Exercise requirements
Please give the entries below again exactly, omitting every picture.

----------

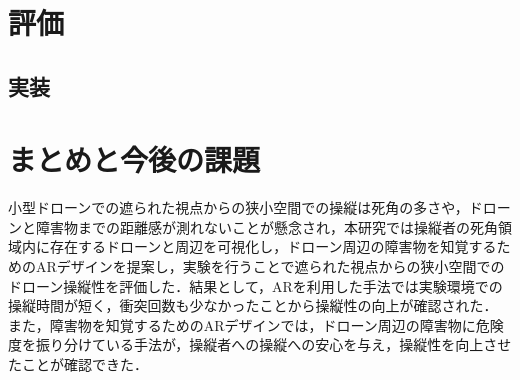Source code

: \documentclass[a4paper,10pt,twocolumn,uplatex]{jsarticle}
\begin{document}

\section{評価}\label{experiment}
\subsection{実装}

\section{まとめと今後の課題}
小型ドローンでの遮られた視点からの狭小空間での操縦は死角の多さや，ドローンと障害物までの距離感が測れないことが懸念され，本研究では操縦者の死角領域内に存在するドローンと周辺を可視化し，ドローン周辺の障害物を知覚するためのARデザインを提案し，実験を行うことで遮られた視点からの狭小空間でのドローン操縦性を評価した．結果として，ARを利用した手法では実験環境での操縦時間が短く，衝突回数も少なかったことから操縦性の向上が確認された．
また，障害物を知覚するためのARデザインでは，ドローン周辺の障害物に危険度を振り分けている手法が，操縦者への操縦への安心を与え，操縦性を向上させたことが確認できた．




\end{document}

----------

Task result
Source code

: \documentclass[a4paper,10pt,twocolumn,uplatex]{jsarticle}
\begin{document}

\section{評価}\label{experiment}
\subsection{実装}

\section{まとめと今後の課題}
小型ドローンでの遮られた視点からの狭小空間での操縦は死角の多さや，ドローンと障害物までの距離感が測れないことが懸念され，本研究では操縦者の死角領域内に存在するドローンと周辺を可視化し，ドローン周辺の障害物を知覚するためのARデザインを提案し，実験を行うことで遮られた視点からの狭小空間でのドローン操縦性を評価した．結果として，ARを利用した手法では実験環境での操縦時間が短く，衝突回数も少なかったことから操縦性の向上が確認された．
また，障害物を知覚するためのARデザインでは，ドローン周辺の障害物に危険度を振り分けている手法が，操縦者への操縦への安心を与え，操縦性を向上させたことが確認できた．




\end{document}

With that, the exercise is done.